# Solve the K_ELEMENT problem using INTERSECT

Suppose you have a machine that takes inputs a set of sets, $$\{S_1,S_2,\dots S_n\}$$, and an integer $$k$$. The machine then returns True if $$S_1$$ intersects every other set $$S_2,\dots,S_n$$ in at least one place and otherwise returns False. Call this problem the INTERSECT problem. Now call the K_ELEMENT problem the problem of deciding whether $$S_1$$ intersects every other set in at least $$k$$ places. Give a polynomial time reduction of K_ELEMENT to INTERSECT.

I think I know how to give a non-polynomial time reduction. For a given instance $$\{S_1,\dots,S_n\}$$ and $$k$$ of the K_ELEMENT problem, we can compute every subset of $$S_i$$ of size $$|S_i|-k+1$$ and give $$S_1$$ together with all of these constructed sets as inputs to the INTERSECT solver. The problem is that as $$|S_i|=n_i$$ and $$k$$ grow, the number of subsets this has to generate grows like $$\binom{n_i}k$$ which is not polynomial.

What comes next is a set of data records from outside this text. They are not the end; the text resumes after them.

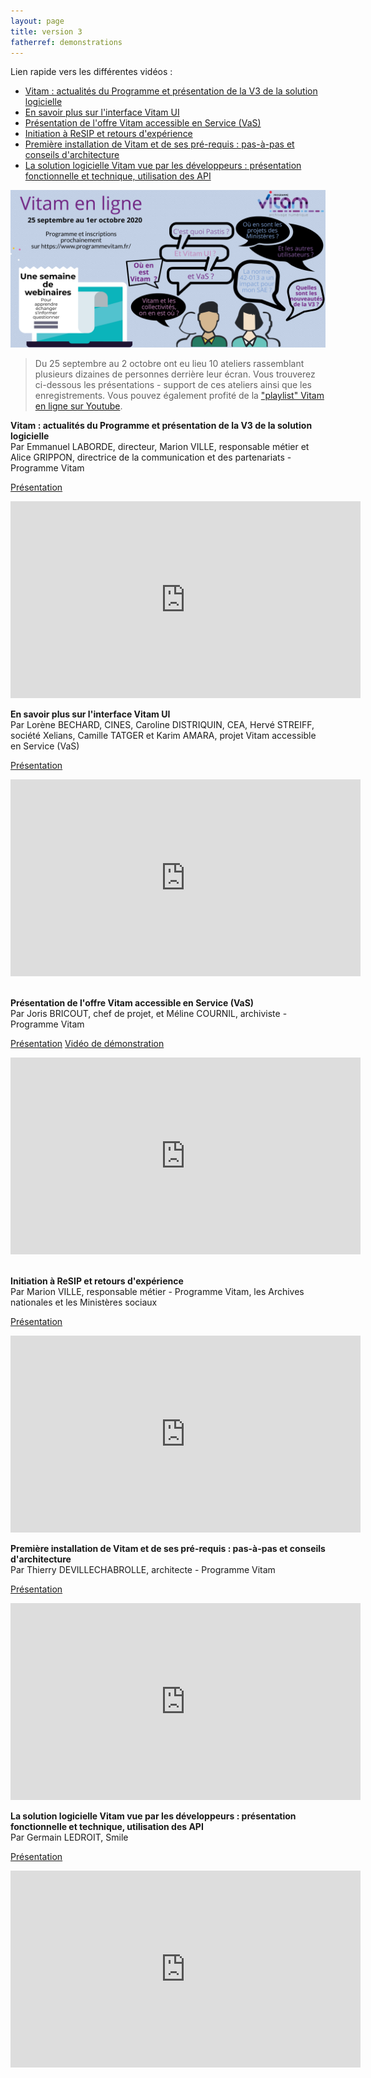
 ```yaml
---
layout: page
title: version 3
fatherref: demonstrations
---
```


Lien rapide vers les différentes vidéos :
* [Vitam : actualités du Programme et présentation de la V3 de la solution logicielle](#actu)
* [En savoir plus sur l'interface Vitam UI](#vitamUI)
* [Présentation de l'offre Vitam accessible en Service (VaS)](#VaS)
* [Initiation à ReSIP et retours d'expérience](#ReSIP)
* [Première installation de Vitam et de ses pré-requis : pas-à-pas et conseils d'architecture](#primoinstall)
* [La solution logicielle Vitam vue par les développeurs : présentation fonctionnelle et technique, utilisation des API](#dev)

![Logos](/public/images/evenement-v3.png)

> Du 25 septembre au 2 octobre ont eu lieu 10 ateliers rassemblant plusieurs dizaines de personnes derrière leur écran. Vous trouverez ci-dessous les présentations - support de ces ateliers ainsi que les enregistrements.
Vous pouvez également profité de la ["playlist" Vitam en ligne sur Youtube](https://www.youtube.com/playlist?list=PLQfLivYQ129yTFCYQhNPeFwmDkVihFIjX).


<a name="actu"></a>
**Vitam : actualités du Programme et présentation de la V3 de la solution logicielle**  
Par Emmanuel LABORDE, directeur, Marion VILLE, responsable métier et Alice GRIPPON, directrice de la communication et des partenariats - Programme Vitam

[Présentation](/ressources/RefCourant/20200925_Vitamenligne_presentation_v2.1.pdf)
<iframe width="560" height="315" src="https://www.youtube.com/embed/qEcOKmBAu7c" frameborder="0" allow="accelerometer; autoplay; clipboard-write; encrypted-media; gyroscope; picture-in-picture" allowfullscreen></iframe>


<a name="vitamUI"></a>
**En savoir plus sur l'interface Vitam UI**  
Par Lorène BECHARD, CINES, Caroline DISTRIQUIN, CEA, Hervé STREIFF, société Xelians, Camille TATGER et Karim AMARA, projet Vitam accessible en Service (VaS)

[Présentation](/ressources/RefCourant/20200928_Vitamenligne_VITAM_UI.pdf)
<iframe width="560" height="315" src="https://www.youtube.com/embed/t9lAx_-seAY" frameborder="0" allow="accelerometer; autoplay; clipboard-write; encrypted-media; gyroscope; picture-in-picture" allowfullscreen></iframe>


<a name="VaS"></a>  
**Présentation de l'offre Vitam accessible en Service (VaS)**  
Par Joris BRICOUT, chef de projet, et Méline COURNIL, archiviste - Programme Vitam

[Présentation](/ressources/RefCourant/20200928_Vitamenligne_VaS.pdf)
[Vidéo de démonstration](https://youtu.be/JVQ670VKzu0)
<iframe width="560" height="315" src="https://www.youtube.com/embed/LipoLJb_mBo" frameborder="0" allow="accelerometer; autoplay; clipboard-write; encrypted-media; gyroscope; picture-in-picture" allowfullscreen></iframe>
   

<a name="ReSIP"></a>   
**Initiation à ReSIP et retours d'expérience**  
Par Marion VILLE, responsable métier - Programme Vitam, les Archives nationales et les Ministères sociaux

[Présentation](/ressources/RefCourant/20200929_Vitamenligne_resip.pdf)
<iframe width="560" height="315" src="https://www.youtube.com/embed/Gg9Kqlf3yEY" frameborder="0" allow="accelerometer; autoplay; clipboard-write; encrypted-media; gyroscope; picture-in-picture" allowfullscreen></iframe>


<a name="primoinstall"></a> 
**Première installation de Vitam et de ses pré-requis : pas-à-pas et conseils d'architecture**  
Par Thierry DEVILLECHABROLLE, architecte - Programme Vitam

[Présentation](/ressources/RefCourant/20201001_VitamenLigne_primoinstall.pdf)
<iframe width="560" height="315" src="https://www.youtube.com/embed/zFuXVBd0Gw0" frameborder="0" allow="accelerometer; autoplay; clipboard-write; encrypted-media; gyroscope; picture-in-picture" allowfullscreen></iframe>

   
<a name="dev"></a>
**La solution logicielle Vitam vue par les développeurs : présentation fonctionnelle et technique, utilisation des API**  
Par Germain LEDROIT, Smile

[Présentation](/ressources/RefCourant/20201001_Vitamenligne_developpeurs.pdf)
<iframe width="560" height="315" src="https://www.youtube.com/embed/4dv6hJ2CWX4" frameborder="0" allow="accelerometer; autoplay; clipboard-write; encrypted-media; gyroscope; picture-in-picture" allowfullscreen></iframe>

So how to do this while generating fewer sets? Suppose for simplicity that you just take two sets $$S=\{1,2,3,4,5,6\}$$ and $$T$$ any set, and $$k=2$$. Then we want to know whether some $$k$$ elements of $$T$$ are elements of $$S$$, and we can only do this by making a single call to INTERSECT then ... I just can't see a way of making subsets to do this.

I started wondering whether we should construct sets of sets, but this seemed to run into the same combinatorial explosion.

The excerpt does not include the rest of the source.